══ Data under study ══
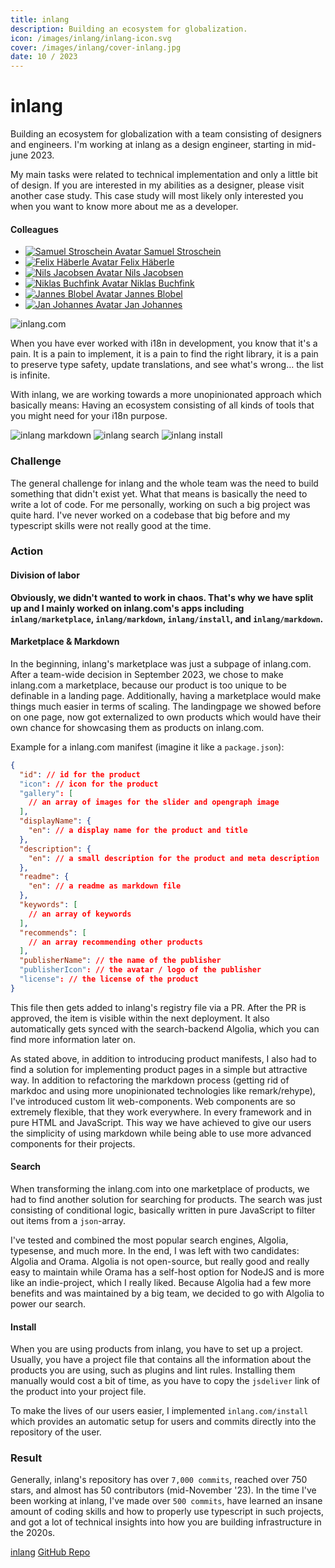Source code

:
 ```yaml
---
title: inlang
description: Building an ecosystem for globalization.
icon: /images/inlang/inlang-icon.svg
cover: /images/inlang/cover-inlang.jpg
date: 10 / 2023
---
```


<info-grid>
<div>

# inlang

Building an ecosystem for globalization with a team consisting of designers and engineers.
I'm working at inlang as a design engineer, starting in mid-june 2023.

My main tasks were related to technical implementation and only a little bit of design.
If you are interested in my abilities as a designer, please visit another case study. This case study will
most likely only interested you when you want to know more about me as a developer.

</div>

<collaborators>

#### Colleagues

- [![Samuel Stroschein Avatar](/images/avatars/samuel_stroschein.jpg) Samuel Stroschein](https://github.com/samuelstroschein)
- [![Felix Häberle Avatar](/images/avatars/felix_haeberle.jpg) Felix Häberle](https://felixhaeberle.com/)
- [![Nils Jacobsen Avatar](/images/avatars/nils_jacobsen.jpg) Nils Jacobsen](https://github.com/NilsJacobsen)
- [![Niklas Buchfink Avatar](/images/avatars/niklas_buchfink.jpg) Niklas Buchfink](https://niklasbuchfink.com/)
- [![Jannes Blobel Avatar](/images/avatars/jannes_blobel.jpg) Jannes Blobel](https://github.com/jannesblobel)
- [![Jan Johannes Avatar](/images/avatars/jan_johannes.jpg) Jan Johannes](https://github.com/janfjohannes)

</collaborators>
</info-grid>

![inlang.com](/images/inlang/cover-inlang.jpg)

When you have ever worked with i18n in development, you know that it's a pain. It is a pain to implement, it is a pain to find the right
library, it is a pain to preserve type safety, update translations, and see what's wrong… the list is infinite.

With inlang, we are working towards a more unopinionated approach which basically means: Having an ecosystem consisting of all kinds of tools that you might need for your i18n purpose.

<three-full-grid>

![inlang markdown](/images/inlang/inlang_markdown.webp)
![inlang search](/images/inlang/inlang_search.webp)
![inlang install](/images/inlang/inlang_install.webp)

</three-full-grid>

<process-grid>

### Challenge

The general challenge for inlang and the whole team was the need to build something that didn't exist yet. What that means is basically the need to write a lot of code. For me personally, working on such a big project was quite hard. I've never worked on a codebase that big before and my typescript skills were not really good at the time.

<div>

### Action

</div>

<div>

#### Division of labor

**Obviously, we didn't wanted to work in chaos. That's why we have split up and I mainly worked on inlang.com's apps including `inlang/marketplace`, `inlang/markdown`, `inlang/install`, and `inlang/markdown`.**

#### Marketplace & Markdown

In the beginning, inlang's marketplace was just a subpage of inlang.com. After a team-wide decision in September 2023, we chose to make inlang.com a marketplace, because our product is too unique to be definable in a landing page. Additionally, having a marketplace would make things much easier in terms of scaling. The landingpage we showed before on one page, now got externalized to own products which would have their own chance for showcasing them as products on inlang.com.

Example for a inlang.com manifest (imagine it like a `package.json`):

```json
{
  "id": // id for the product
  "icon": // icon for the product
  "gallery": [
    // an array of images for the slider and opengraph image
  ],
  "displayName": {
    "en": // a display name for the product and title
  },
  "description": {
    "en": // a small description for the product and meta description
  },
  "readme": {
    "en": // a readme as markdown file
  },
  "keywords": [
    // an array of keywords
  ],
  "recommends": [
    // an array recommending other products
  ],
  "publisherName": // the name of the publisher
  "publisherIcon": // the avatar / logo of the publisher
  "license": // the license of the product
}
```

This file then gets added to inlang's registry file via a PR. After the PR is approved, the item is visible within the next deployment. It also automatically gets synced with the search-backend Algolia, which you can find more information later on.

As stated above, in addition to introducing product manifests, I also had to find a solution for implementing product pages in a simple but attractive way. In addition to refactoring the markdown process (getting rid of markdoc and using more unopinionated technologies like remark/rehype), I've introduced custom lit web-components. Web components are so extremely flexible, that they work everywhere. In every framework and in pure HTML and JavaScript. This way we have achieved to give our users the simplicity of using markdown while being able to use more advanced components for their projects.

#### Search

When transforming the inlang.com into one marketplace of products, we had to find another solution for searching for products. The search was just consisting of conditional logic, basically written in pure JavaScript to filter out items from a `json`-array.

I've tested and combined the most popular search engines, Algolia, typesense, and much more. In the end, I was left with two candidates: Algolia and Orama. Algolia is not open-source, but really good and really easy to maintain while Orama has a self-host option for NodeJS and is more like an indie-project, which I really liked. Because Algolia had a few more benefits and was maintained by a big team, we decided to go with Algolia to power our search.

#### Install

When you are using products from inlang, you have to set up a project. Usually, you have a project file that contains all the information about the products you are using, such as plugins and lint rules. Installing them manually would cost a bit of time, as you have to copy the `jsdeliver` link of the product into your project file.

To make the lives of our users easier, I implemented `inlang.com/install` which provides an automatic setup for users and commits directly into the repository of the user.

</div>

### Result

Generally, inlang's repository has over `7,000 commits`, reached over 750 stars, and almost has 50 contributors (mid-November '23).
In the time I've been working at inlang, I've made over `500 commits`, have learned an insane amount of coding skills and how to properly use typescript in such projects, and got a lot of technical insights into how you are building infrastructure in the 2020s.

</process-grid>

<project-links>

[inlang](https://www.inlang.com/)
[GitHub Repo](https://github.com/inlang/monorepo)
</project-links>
═══
Work task —
An exact copy of every entry above is needed, minus the pictures.

Answer box —
Source code

:
 ```yaml
---
title: inlang
description: Building an ecosystem for globalization.
icon: /images/inlang/inlang-icon.svg
cover: /images/inlang/cover-inlang.jpg
date: 10 / 2023
---
```


<info-grid>
<div>

# inlang

Building an ecosystem for globalization with a team consisting of designers and engineers.
I'm working at inlang as a design engineer, starting in mid-june 2023.

My main tasks were related to technical implementation and only a little bit of design.
If you are interested in my abilities as a designer, please visit another case study. This case study will
most likely only interested you when you want to know more about me as a developer.

</div>

<collaborators>

#### Colleagues

- [![Samuel Stroschein Avatar](/images/avatars/samuel_stroschein.jpg) Samuel Stroschein](https://github.com/samuelstroschein)
- [![Felix Häberle Avatar](/images/avatars/felix_haeberle.jpg) Felix Häberle](https://felixhaeberle.com/)
- [![Nils Jacobsen Avatar](/images/avatars/nils_jacobsen.jpg) Nils Jacobsen](https://github.com/NilsJacobsen)
- [![Niklas Buchfink Avatar](/images/avatars/niklas_buchfink.jpg) Niklas Buchfink](https://niklasbuchfink.com/)
- [![Jannes Blobel Avatar](/images/avatars/jannes_blobel.jpg) Jannes Blobel](https://github.com/jannesblobel)
- [![Jan Johannes Avatar](/images/avatars/jan_johannes.jpg) Jan Johannes](https://github.com/janfjohannes)

</collaborators>
</info-grid>

![inlang.com](/images/inlang/cover-inlang.jpg)

When you have ever worked with i18n in development, you know that it's a pain. It is a pain to implement, it is a pain to find the right
library, it is a pain to preserve type safety, update translations, and see what's wrong… the list is infinite.

With inlang, we are working towards a more unopinionated approach which basically means: Having an ecosystem consisting of all kinds of tools that you might need for your i18n purpose.

<three-full-grid>

![inlang markdown](/images/inlang/inlang_markdown.webp)
![inlang search](/images/inlang/inlang_search.webp)
![inlang install](/images/inlang/inlang_install.webp)

</three-full-grid>

<process-grid>

### Challenge

The general challenge for inlang and the whole team was the need to build something that didn't exist yet. What that means is basically the need to write a lot of code. For me personally, working on such a big project was quite hard. I've never worked on a codebase that big before and my typescript skills were not really good at the time.

<div>

### Action

</div>

<div>

#### Division of labor

**Obviously, we didn't wanted to work in chaos. That's why we have split up and I mainly worked on inlang.com's apps including `inlang/marketplace`, `inlang/markdown`, `inlang/install`, and `inlang/markdown`.**

#### Marketplace & Markdown

In the beginning, inlang's marketplace was just a subpage of inlang.com. After a team-wide decision in September 2023, we chose to make inlang.com a marketplace, because our product is too unique to be definable in a landing page. Additionally, having a marketplace would make things much easier in terms of scaling. The landingpage we showed before on one page, now got externalized to own products which would have their own chance for showcasing them as products on inlang.com.

Example for a inlang.com manifest (imagine it like a `package.json`):

```json
{
  "id": // id for the product
  "icon": // icon for the product
  "gallery": [
    // an array of images for the slider and opengraph image
  ],
  "displayName": {
    "en": // a display name for the product and title
  },
  "description": {
    "en": // a small description for the product and meta description
  },
  "readme": {
    "en": // a readme as markdown file
  },
  "keywords": [
    // an array of keywords
  ],
  "recommends": [
    // an array recommending other products
  ],
  "publisherName": // the name of the publisher
  "publisherIcon": // the avatar / logo of the publisher
  "license": // the license of the product
}
```

This file then gets added to inlang's registry file via a PR. After the PR is approved, the item is visible within the next deployment. It also automatically gets synced with the search-backend Algolia, which you can find more information later on.

As stated above, in addition to introducing product manifests, I also had to find a solution for implementing product pages in a simple but attractive way. In addition to refactoring the markdown process (getting rid of markdoc and using more unopinionated technologies like remark/rehype), I've introduced custom lit web-components. Web components are so extremely flexible, that they work everywhere. In every framework and in pure HTML and JavaScript. This way we have achieved to give our users the simplicity of using markdown while being able to use more advanced components for their projects.

#### Search

When transforming the inlang.com into one marketplace of products, we had to find another solution for searching for products. The search was just consisting of conditional logic, basically written in pure JavaScript to filter out items from a `json`-array.

I've tested and combined the most popular search engines, Algolia, typesense, and much more. In the end, I was left with two candidates: Algolia and Orama. Algolia is not open-source, but really good and really easy to maintain while Orama has a self-host option for NodeJS and is more like an indie-project, which I really liked. Because Algolia had a few more benefits and was maintained by a big team, we decided to go with Algolia to power our search.

#### Install

When you are using products from inlang, you have to set up a project. Usually, you have a project file that contains all the information about the products you are using, such as plugins and lint rules. Installing them manually would cost a bit of time, as you have to copy the `jsdeliver` link of the product into your project file.

To make the lives of our users easier, I implemented `inlang.com/install` which provides an automatic setup for users and commits directly into the repository of the user.

</div>

### Result

Generally, inlang's repository has over `7,000 commits`, reached over 750 stars, and almost has 50 contributors (mid-November '23).
In the time I've been working at inlang, I've made over `500 commits`, have learned an insane amount of coding skills and how to properly use typescript in such projects, and got a lot of technical insights into how you are building infrastructure in the 2020s.

</process-grid>

<project-links>

[inlang](https://www.inlang.com/)
[GitHub Repo](https://github.com/inlang/monorepo)
</project-links>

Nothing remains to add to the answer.